- Born: María Esther Julia Arroyo Bermúdez 29 March 1968 (age 57) Cádiz, Spain
- Spouse: Antonio Navajas
- Modeling information
- Height: 1.75 m (5 ft 9 in)
- Hair color: Blonde

= Esther Arroyo =

Spanish actress and model

María Esther Julia Arroyo Bermúdez (born Cádiz, 29 March 1968) is a Spanish actress, model and beauty pageant titleholder who was crowned Miss Spain 1990 and represented her country at Miss Universe 1991.

==Trajectory==
Since winning the Miss Spain contest she appeared in many TV programs as a host (Homo Zapping) and collaborator (Sabor a ti) She also acted in many TV series, her most famous role was playing Ali in Periodistas from 1998 to 2002.

On 10 October 2008 she was involved in a car accident alongside singer Ana Torroja when another car collided with them.

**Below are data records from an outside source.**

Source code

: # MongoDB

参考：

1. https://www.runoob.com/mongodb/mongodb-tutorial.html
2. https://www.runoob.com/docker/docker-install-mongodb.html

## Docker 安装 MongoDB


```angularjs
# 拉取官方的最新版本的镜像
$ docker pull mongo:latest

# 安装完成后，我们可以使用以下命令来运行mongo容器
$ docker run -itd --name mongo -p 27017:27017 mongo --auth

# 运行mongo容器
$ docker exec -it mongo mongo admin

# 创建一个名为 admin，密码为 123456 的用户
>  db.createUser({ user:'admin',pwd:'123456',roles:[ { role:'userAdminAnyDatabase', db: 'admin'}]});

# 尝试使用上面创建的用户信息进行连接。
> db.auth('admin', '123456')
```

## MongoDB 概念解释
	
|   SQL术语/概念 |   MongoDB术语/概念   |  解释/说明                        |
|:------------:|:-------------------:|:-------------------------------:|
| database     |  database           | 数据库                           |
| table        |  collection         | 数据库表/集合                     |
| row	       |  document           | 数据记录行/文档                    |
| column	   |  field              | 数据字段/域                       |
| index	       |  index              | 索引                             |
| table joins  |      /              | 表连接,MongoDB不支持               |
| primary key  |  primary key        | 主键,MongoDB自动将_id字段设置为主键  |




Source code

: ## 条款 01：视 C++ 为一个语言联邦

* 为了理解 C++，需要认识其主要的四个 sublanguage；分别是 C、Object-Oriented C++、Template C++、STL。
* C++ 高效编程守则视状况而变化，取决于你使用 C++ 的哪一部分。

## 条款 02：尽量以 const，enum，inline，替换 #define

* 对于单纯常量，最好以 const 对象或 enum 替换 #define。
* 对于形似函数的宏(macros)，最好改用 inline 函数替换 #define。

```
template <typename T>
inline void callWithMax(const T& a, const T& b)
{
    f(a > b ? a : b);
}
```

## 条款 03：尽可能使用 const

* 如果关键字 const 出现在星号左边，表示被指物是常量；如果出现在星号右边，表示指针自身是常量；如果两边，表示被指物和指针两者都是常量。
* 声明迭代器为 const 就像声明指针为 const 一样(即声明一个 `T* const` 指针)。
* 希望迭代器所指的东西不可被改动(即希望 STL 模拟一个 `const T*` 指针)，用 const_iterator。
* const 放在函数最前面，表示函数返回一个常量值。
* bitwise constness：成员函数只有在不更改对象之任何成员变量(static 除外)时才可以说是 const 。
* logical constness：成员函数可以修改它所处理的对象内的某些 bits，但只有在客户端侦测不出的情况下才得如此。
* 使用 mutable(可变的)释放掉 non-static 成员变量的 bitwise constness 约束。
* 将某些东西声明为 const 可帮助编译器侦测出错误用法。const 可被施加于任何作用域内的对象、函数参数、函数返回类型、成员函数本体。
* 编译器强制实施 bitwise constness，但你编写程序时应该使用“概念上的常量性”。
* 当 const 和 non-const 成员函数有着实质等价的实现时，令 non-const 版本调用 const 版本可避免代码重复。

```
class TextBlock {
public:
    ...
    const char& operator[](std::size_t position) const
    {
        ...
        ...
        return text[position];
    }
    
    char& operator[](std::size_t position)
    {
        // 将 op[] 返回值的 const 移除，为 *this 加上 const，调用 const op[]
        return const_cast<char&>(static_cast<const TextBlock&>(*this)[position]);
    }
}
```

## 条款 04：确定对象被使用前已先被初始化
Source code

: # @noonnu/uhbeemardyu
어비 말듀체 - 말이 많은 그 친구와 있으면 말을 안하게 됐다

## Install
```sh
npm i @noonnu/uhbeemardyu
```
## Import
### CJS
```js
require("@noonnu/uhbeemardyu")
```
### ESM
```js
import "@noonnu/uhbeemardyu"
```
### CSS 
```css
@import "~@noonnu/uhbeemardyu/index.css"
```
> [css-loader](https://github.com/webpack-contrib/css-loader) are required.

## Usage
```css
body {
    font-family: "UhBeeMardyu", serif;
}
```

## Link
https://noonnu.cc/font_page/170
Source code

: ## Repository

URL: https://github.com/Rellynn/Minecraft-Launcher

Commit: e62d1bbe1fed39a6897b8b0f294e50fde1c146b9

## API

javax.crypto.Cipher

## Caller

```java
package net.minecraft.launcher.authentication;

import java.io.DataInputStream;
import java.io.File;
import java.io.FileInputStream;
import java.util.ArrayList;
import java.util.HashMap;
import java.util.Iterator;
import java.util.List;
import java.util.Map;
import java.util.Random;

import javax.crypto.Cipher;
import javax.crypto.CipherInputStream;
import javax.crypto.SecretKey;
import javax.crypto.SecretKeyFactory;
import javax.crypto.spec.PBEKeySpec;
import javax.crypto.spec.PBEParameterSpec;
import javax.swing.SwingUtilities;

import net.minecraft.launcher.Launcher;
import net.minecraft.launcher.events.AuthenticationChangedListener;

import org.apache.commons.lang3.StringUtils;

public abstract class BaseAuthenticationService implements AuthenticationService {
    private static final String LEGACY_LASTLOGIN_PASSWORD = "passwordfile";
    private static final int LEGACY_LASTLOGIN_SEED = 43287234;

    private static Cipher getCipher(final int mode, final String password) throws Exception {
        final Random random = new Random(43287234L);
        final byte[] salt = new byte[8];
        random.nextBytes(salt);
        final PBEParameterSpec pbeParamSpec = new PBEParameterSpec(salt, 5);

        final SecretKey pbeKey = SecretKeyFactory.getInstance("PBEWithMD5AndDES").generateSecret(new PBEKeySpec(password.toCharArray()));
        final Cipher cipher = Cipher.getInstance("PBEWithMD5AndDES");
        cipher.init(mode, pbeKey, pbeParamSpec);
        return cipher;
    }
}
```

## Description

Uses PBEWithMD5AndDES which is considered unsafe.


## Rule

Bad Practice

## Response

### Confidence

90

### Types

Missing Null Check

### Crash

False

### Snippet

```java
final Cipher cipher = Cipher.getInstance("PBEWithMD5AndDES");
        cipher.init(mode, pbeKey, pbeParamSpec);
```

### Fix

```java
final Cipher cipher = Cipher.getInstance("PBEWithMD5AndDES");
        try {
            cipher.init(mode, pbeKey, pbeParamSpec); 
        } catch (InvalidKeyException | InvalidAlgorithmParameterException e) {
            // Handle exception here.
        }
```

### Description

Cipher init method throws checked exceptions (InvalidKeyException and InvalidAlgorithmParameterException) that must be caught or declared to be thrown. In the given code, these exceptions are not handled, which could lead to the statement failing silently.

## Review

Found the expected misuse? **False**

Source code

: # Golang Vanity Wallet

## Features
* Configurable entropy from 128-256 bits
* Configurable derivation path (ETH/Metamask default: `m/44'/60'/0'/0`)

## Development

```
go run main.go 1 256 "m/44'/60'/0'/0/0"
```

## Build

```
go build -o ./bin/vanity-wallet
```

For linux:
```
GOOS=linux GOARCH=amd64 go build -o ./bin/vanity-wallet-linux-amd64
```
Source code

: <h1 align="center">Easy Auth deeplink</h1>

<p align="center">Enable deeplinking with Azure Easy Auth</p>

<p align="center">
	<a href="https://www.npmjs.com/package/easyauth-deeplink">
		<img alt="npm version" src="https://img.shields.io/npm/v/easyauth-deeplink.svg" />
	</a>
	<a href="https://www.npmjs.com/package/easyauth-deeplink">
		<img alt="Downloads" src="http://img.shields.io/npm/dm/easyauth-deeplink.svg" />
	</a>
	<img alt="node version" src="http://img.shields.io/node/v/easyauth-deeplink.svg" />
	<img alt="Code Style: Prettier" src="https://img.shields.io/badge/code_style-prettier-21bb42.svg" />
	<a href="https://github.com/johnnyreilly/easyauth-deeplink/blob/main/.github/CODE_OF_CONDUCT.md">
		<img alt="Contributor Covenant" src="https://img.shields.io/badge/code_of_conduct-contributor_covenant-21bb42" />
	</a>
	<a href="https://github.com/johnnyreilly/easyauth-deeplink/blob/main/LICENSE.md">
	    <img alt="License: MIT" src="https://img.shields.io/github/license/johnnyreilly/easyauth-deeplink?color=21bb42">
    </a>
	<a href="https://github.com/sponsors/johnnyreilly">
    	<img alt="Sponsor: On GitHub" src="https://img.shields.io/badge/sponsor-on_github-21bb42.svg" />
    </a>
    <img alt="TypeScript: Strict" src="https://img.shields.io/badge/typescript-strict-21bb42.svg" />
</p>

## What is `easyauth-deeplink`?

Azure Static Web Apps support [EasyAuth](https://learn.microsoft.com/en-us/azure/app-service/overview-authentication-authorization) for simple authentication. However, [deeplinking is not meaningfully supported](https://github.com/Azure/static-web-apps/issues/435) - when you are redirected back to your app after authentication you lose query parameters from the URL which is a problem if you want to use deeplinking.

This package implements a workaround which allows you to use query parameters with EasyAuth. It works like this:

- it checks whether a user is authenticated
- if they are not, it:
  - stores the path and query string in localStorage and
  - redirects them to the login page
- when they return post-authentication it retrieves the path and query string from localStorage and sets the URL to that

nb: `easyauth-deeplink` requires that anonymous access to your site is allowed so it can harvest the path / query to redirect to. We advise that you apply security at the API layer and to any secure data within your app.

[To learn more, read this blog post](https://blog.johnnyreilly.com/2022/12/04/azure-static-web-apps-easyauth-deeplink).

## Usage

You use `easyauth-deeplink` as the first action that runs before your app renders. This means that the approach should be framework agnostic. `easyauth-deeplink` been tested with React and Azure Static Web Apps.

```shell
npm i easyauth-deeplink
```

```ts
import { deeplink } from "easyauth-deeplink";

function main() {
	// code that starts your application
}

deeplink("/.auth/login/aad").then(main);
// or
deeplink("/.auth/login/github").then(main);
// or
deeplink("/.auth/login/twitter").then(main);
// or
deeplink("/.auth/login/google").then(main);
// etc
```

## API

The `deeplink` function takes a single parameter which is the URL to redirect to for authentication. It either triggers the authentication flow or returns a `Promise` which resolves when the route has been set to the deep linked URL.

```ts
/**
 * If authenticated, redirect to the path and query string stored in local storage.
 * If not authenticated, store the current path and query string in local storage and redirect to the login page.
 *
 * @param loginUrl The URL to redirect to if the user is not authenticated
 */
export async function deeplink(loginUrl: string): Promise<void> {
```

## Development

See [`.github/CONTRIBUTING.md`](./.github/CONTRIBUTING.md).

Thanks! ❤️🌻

Her husband was the driver and she was the copilot. One of her friends died in the said accident and she still has a limp due to this.

In October 2016 she became one of the contestants of musical impersonation show Tu cara me suena in Antena 3.

==Filmography==
- Atún y chocolate (2004).
- Los increíbles (Spanish dub) (2004).